Elvis Andrus can't stand watching Texas Rangers on TV
Even the young players need an occasional day off, and that explains why Joey Gallo wasn't in the Texas Rangers' starting lineup Sunday afternoon.
The day had been planned well in advance of learning that fearsome left-hander Chris Sale was going to start for the Boston Red Sox, manager Jeff Banister said. Gallo had played too many days in a row and while shuttling between left field and first base.
He's also a rather large fellow with some recent history of hamstring issues.
Yes, he hit two home runs Saturday and is among the MLB leaders with 12, in part because he started 34 of the Rangers' first 35 games.
He'll be back in the lineup Monday.
The Red Sox will be elsewhere, which is even better news for the Rangers.
Here's some Rangers Reaction from a 6-1 loss.
1. Rangers fans are in need of some good news, so try this:
Adrian Beltre could be coming off the 10-day disabled list in the upcoming series against the Detroit Tigers.
The third baseman was eligible Saturday, though not ready. Otherwise, the Rangers wouldn't have let him travel to Los Angeles for his daughter's birthday.
He jogged Sunday and expects to run the bases Monday for the first time since straining his left hamstring April 25. He has been taking batting practice.
Beltre also admitted that he has played with worse, including late last season.
"Yeah, it's improving, but I haven't pushed back on it or run the bases," Beltre said. "Tomorrow will be the first step of jogging the bases, seeing how I feel and then we'll see. I can't tell you this week or next week. I can't put a day on it."
Beltre has been known to say one thing one day and suddenly be activated the next. When Rangers Reaction reminded him of that, he didn't rule it out.
"You never know," he said.
Beltre's return will could coincide with the return of Rougned Odor, who played five innings at second base Sunday and is 1 for 5 in two games with Double A Frisco. Once they are back, the Rangers will have to decide if they want to attempt to keep Jurickson Profar and Isiah Kiner-Falefa in the same lineup.
They could do that by asking Profar to play left field, by moving Gallo back to first base and by inserting Kiner-Falefa at shortstop. Profar has also played first base, so perhaps the Rangers could try him there.
Whenever Beltre and Odor return, the Rangers aren't suddenly going to race to the top of the American League West. They still need help from the pitching staff.
2. Doug Fister suggested Tuesday that he had gotten away with some pitches in his best start of the season at Cleveland.

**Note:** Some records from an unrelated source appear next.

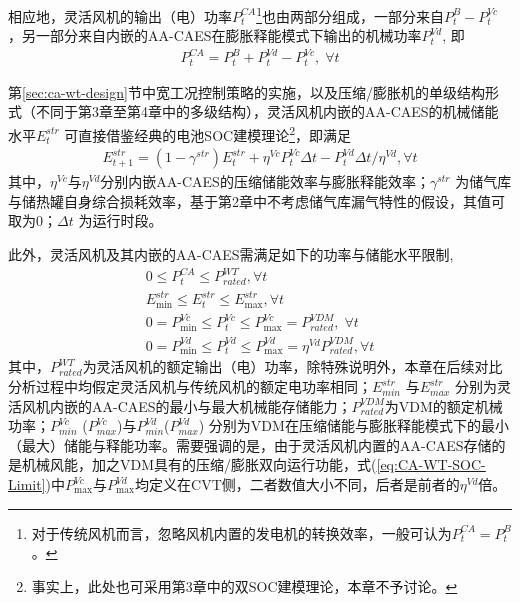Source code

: 相应地，灵活风机的输出（电）功率$P_t^{CA}$\footnote{对于传统风机而言，忽略风机内置的发电机的转换效率，一般可认为$P_t^{CA} = P_t^B$。}也由两部分组成，一部分来自$P_t^B - P_t^{Vc}$，另一部分来自内嵌的AA-CAES在膨胀释能模式下输出的机械功率$P_t^{Vd}$, 即
\begin{gather}
\label{eq:CA-WT-Power-Gen}
P_t^{CA} = P_t^B + P_t^{Vd} - P_t^{Vc},\;\forall t
\end{gather}


第\ref{sec:ca-wt-design}节中宽工况控制策略的实施，以及压缩/膨胀机的单级结构形式（不同于第3章至第4章中的多级结构），灵活风机内嵌的AA-CAES的机械储能水平$E_t^{str}$ 可直接借鉴经典的电池SOC建模理论\footnote{事实上，此处也可采用第3章中的双SOC建模理论，本章不予讨论。}，即满足
\begin{gather}
\label{eq:CA-WT-SOC}
E_{t + 1}^{str} = ({1 - {\gamma ^{str}}})E_t^{str} + {\eta ^{Vc}}P_t^{Vc}\Delta t - P_t^{Vd}\Delta t/{\eta ^{Vd}},\forall t
\end{gather}
其中，${\eta ^{Vc}}$与${\eta ^{Vd}}$分别内嵌AA-CAES的压缩储能效率与膨胀释能效率；${\gamma ^{str}}$ 为储气库与储热罐自身综合损耗效率，基于第2章中不考虑储气库漏气特性的假设，其值可取为0；$\Delta t$ 为运行时段。

此外，灵活风机及其内嵌的AA-CAES需满足如下的功率与储能水平限制,
\begin{subequations}
\label{eq:CA-WT-SOC-Limit}
\begin{gather}
0 \le P_t^{CA} \le P_{rated}^{WT}, \forall t \\
E_{\min }^{str} \le E_t^{str} \le E_{\max }^{str},\forall t \\
0 = P_{\min }^{Vc} \le P_t^{Vc} \le P_{\max }^{Vc} = P_{rated}^{VDM},\;\forall t \\
0 = P_{\min }^{Vd} \le P_t^{Vd} \le P_{\max }^{Vd} = {\eta ^{Vd}}P_{rated}^{VDM},\forall t
\end{gather}
\end{subequations}
其中，$P_{rated}^{WT}$为灵活风机的额定输出（电）功率，除特殊说明外，本章在后续对比分析过程中均假定灵活风机与传统风机的额定电功率相同；$E_{min}^{str}$ 与$E_{max}^{str}$ 分别为灵活风机内嵌的AA-CAES的最小与最大机械能存储能力；$P_{rated}^{VDM}$为VDM的额定机械功率；$P_{min}^{Vc}$ ($P_{max}^{Vc}$)与$P_{min}^{Vd}$($P_{max}^{Vd}$) 分别为VDM在压缩储能与膨胀释能模式下的最小（最大）储能与释能功率。需要强调的是，由于灵活风机内置的AA-CAES存储的是机械风能，加之VDM具有的压缩/膨胀双向运行功能，式(\ref{eq:CA-WT-SOC-Limit})中$P_{\max }^{Vc}$与$P_{\max }^{Vd}$均定义在CVT侧，二者数值大小不同，后者是前者的$\eta^{Vd}$倍。

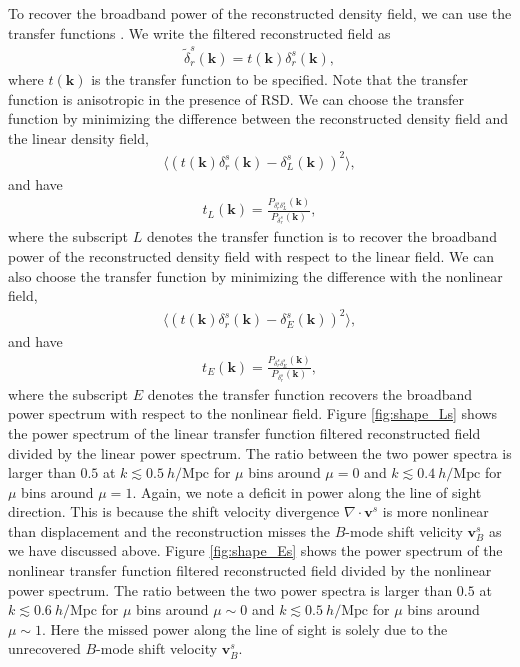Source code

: \documentclass[aps,prx,twocolumn,superscriptaddress,groupedaddress,nofootinbib,amsfont]{revtex4}  %
\newcommand{\mr}{\mathrm}
\newcommand{\bea}{\begin{eqnarray}}
\newcommand{\eea}{\end{eqnarray}}
\newcommand{\bmv}{\bm{v}}
\newcommand{\bmk}{\bm{k}}
\newcommand{\la}{\langle}
\newcommand{\ra}{\rangle}
\begin{document}
To recover the broadband power of the reconstructed density field, we can use 
the transfer functions \cite{2017Marcel}. We write the filtered reconstructed
field as
\bea
\tilde{\delta}_{r}^s(\bmk)=t(\bmk)\delta_r^s(\bmk),
\eea
where $t(\bmk)$ is the transfer function to be specified. Note that the transfer
function is anisotropic in the presence of RSD. 
We can choose the transfer function by minimizing the difference between the 
reconstructed density field and the linear density field,
\bea
\la(t(\bmk){\delta}_r^s(\bmk)-\delta_L^s(\bmk))^2\ra,
\eea
and have 
\bea
t_L(\bmk)=\frac{P_{\delta_r^s\delta_L^s}(\bmk)}{P_{\delta_r^s}(\bmk)},
\eea
where the subscript $L$ denotes the transfer function is to recover the broadband power of the reconstructed density field with respect to the linear field. 
We can also choose the transfer function by minimizing the difference with the
nonlinear field,
\bea
\la(t(\bmk)\delta_r^s(\bmk)-\delta_E^s(\bmk))^2\ra,
\eea
and have 
\bea
t_E(\bmk)=\frac{P_{\delta_r^s\delta_E^s}(\bmk)}{P_{\delta_r^s}(\bmk)},
\eea
where the subscript $E$ denotes the transfer function recovers the broadband
power spectrum with respect to the nonlinear field.
Figure \ref{fig:shape_Ls} shows the power spectrum of the linear transfer 
function filtered reconstructed field divided by the linear power spectrum.
The ratio between the two power spectra is larger than $0.5$ at $k\lesssim0.5\ h/\mr{Mpc}$ for $\mu$ bins around $\mu=0$ and $k\lesssim0.4\ h/\mr{Mpc}$ for
$\mu$ bins around $\mu=1$. Again, we note a deficit in power along the line of
sight direction. This is because the shift velocity divergence 
$\nabla\cdot\bmv^s$ is more nonlinear than displacement and the reconstruction
misses the $B$-mode shift velicity $\bmv^s_B$ as we have discussed above.
Figure \ref{fig:shape_Es} shows the power spectrum of the nonlinear transfer
function filtered reconstructed field divided by the nonlinear power spectrum.
The ratio between the two power spectra is larger than $0.5$ at $k\lesssim0.6\ h/\mr{Mpc}$ for $\mu$ bins around $\mu\sim0$ and $k\lesssim0.5\ h/\mr{Mpc}$ for
$\mu$ bins around $\mu\sim1$. Here the missed power along the line of sight is
solely due to the unrecovered $B$-mode shift velocity $\bmv^s_B$.
\end{document}
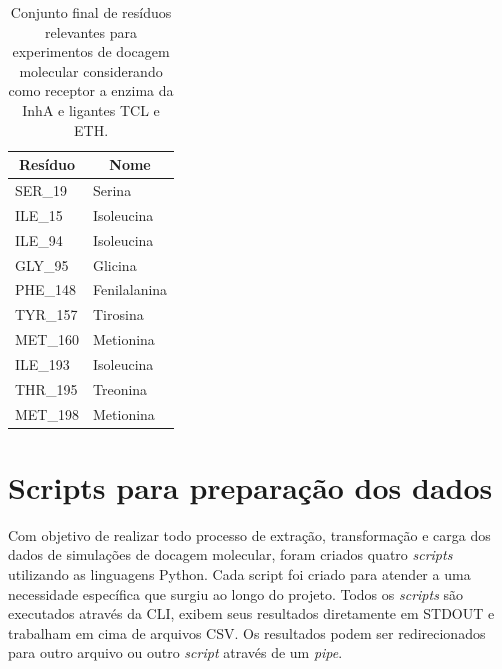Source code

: \begin{table}[h]
\caption{Conjunto final de resíduos relevantes para experimentos de docagem molecular considerando como receptor a enzima da InhA e ligantes TCL e ETH.}
\label{tab:listaProvavelRelevantes}
\centering
\begin{tabular}{@{}ll@{}}
\toprule
\multicolumn{1}{c}{Resíduo} & \multicolumn{1}{c}{Nome} \\ \midrule
SER\_19                     & Serina                   \\
ILE\_15                     & Isoleucina               \\
ILE\_94                     & Isoleucina               \\
GLY\_95                     & Glicina                  \\
PHE\_148                    & Fenilalanina             \\
TYR\_157                    & Tirosina                 \\
MET\_160                    & Metionina                \\
ILE\_193                    & Isoleucina               \\
THR\_195                    & Treonina                 \\
MET\_198                    & Metionina                \\ \bottomrule
\end{tabular}
\end{table}

\section{Scripts para preparação dos dados}
\label{sec:ScriptsParaPreparacaoDosDados}

Com objetivo de realizar todo processo de extração, transformação e carga dos dados de simulações de docagem molecular, foram criados quatro \emph{scripts} utilizando as linguagens Python. Cada script foi criado para atender a uma necessidade específica que surgiu ao longo do projeto. Todos os \emph{scripts} são executados através da CLI, exibem seus resultados diretamente em STDOUT e trabalham em cima de arquivos CSV. Os resultados podem ser redirecionados para outro arquivo ou outro \emph{script} através de um \emph{pipe}.


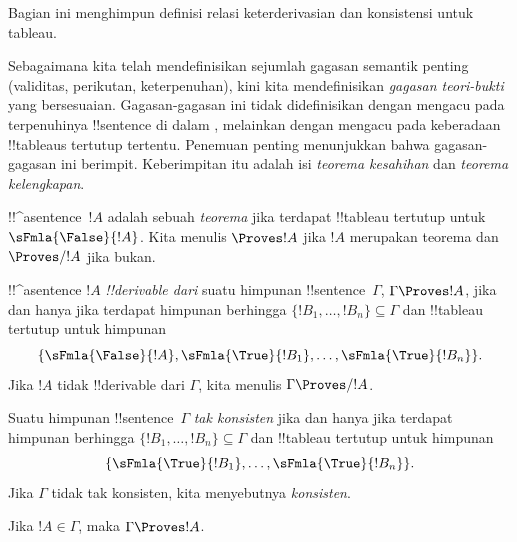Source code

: \documentclass[../../../include/open-logic-section]{subfiles}
\begin{document}
      {}
      {}


\begin{editorial}
Bagian ini menghimpun definisi relasi keterderivasian dan konsistensi
untuk tableau.
\end{editorial}

\begin{explain}
Sebagaimana kita telah mendefinisikan sejumlah gagasan semantik penting
(validitas, perikutan, keterpenuhan), kini kita mendefinisikan
\emph{gagasan teori-bukti} yang bersesuaian. Gagasan-gagasan ini tidak
didefinisikan dengan mengacu pada terpenuhinya !!{sentence} di dalam
, melainkan dengan mengacu pada keberadaan !!{tableau}s
tertutup tertentu. Penemuan penting menunjukkan bahwa gagasan-gagasan
ini berimpit. Keberimpitan itu adalah isi \emph{teorema kesahihan} dan
\emph{teorema kelengkapan}.
\end{explain}


\begin{defn}[Teorema]
!!^a{sentence}~$!A$ adalah sebuah \emph{teorema} jika terdapat
!!{tableau} tertutup untuk~$\sFmla{\False}{!A}$. Kita menulis
$\Proves !A$ jika $!A$ merupakan teorema dan $\Proves/ !A$ jika bukan.
\end{defn}

\begin{defn}[!!^{derivability}]
!!^a{sentence} $!A$ \emph{!!{derivable} dari} suatu himpunan
!!{sentence}~$\Gamma$, $\Gamma \Proves !A$, jika dan hanya jika terdapat
himpunan berhingga $\{!B_1, \dots, !B_n\} \subseteq \Gamma$ dan
!!{tableau} tertutup untuk himpunan
\[
\{
  \sFmla{\False}{!A},
  \sFmla{\True}{!B_1}, \dots,
  \sFmla{\True}{!B_n}
  \}.
\]
Jika $!A$ tidak !!{derivable} dari $\Gamma$, kita menulis
$\Gamma \Proves/ !A$.
\end{defn}

\begin{defn}[Konsistensi]
Suatu himpunan !!{sentence}~$\Gamma$ \emph{tak konsisten} jika dan hanya
jika terdapat himpunan berhingga $\{!B_1, \dots, !B_n\} \subseteq
\Gamma$ dan !!{tableau} tertutup untuk himpunan
\[
\{
  \sFmla{\True}{!B_1}, \dots,
  \sFmla{\True}{!B_n}
  \}.
\]
Jika $\Gamma$ tidak tak konsisten, kita menyebutnya \emph{konsisten}.
\end{defn}

\begin{prop}[Refleksivitas]
Jika $!A \in \Gamma$, maka $\Gamma \Proves !A$.
\end{prop}
\end{document}
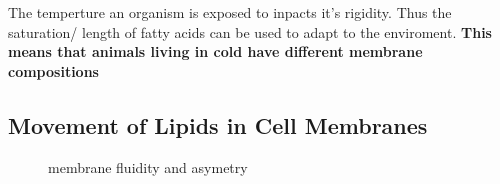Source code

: \documentclass[../main.tex]{subfiles}
\begin{document}
        The temperture an organism is exposed to inpacts it's rigidity. Thus the saturation/ length of fatty acids can be used to adapt to the enviroment. \textbf{This means that animals living in cold have different membrane compositions}


    \subsection{Movement of Lipids in Cell Membranes}
        \begin{figure}[H]
            \centering
            \hspace{0.05\textwidth} %
           


             \caption{membrane fluidity and asymetry}
        \end{figure}
    
\end{document}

Hard-hit balls on mistake pitches found a defensive player or a defensive player found them.
He might have actually allowed less hard contact Sunday than he did at Progressive Field, but the two hardest hit balls put the game out of reach.
Former Fister batterymate Sandy Leon connected for a three-run homer in the sixth and J.D. Martinez knocked a solo shot in the seventh as the Red Sox turned a 2-0 lead into a cozy 6-0 cushion.
It was yet another incomplete effort from a Rangers starter. Not incomplete as in failing to toss nine innings, but incomplete as failing to finish off a quality performance.
"It doesn't really matter who it is, it doesn't matter who I'm facing on the other side, I've got to focus on what I'm doing," Fister said. "But at the same time, you always know it's a tough matchup. It's a big-league club over there. No matter who's on the mound, it's always a tough matchup, so I don't look at it as anything but I've got to go out there and do my job."
Cole Hamels didn't do it Saturday despite posting a quality start. He allowed one run through five innings and had a 4-1 lead before Mitch Moreland's two-run homer in the sixth gave the Red Sox some momentum.
Matt Moore, believe it or not, was the last starter to pitch a game that essentially was complaint-free — April 17 at Tampa Bay. Colon allowed three runs in seven innings April 28 at Toronto, but two solo homers might have tainted that one.
There have been others where a starter allowed one run in 5 1/3 innings or four in six innings and won, but he wasn't satisfied because of the load he put on the bullpen.
None of them is satisfied. That's a good thing.
3. Moore is probably the least satisfied as he heads into a start Monday against the Detroit Tigers. His last outing was a disaster in which he allowed 10 runs in four innings at Cleveland.
He didn't have much trouble getting ahead of hitters, but, as he admitted has been the case all season, he couldn't put them away. Moore also curiously said that it seemed like the Indians knew what was coming.
He has had four days to try to figure something out, and there clearly were things he needed to solve. The Rangers are giving him the chance despite external howling about Moore and even some questions from the media about his standing in the rotation.
Yohander Mendez was recalled Thursday, perhaps heightening conspiracy theories. Mendez has been Moore-like at Triple A Round Rock, though.
Manager Jeff Banister insisted that Moore's stuff was there. Moore thought his stuff was there. Something wasn't there, though, and he needs there there beginning Monday.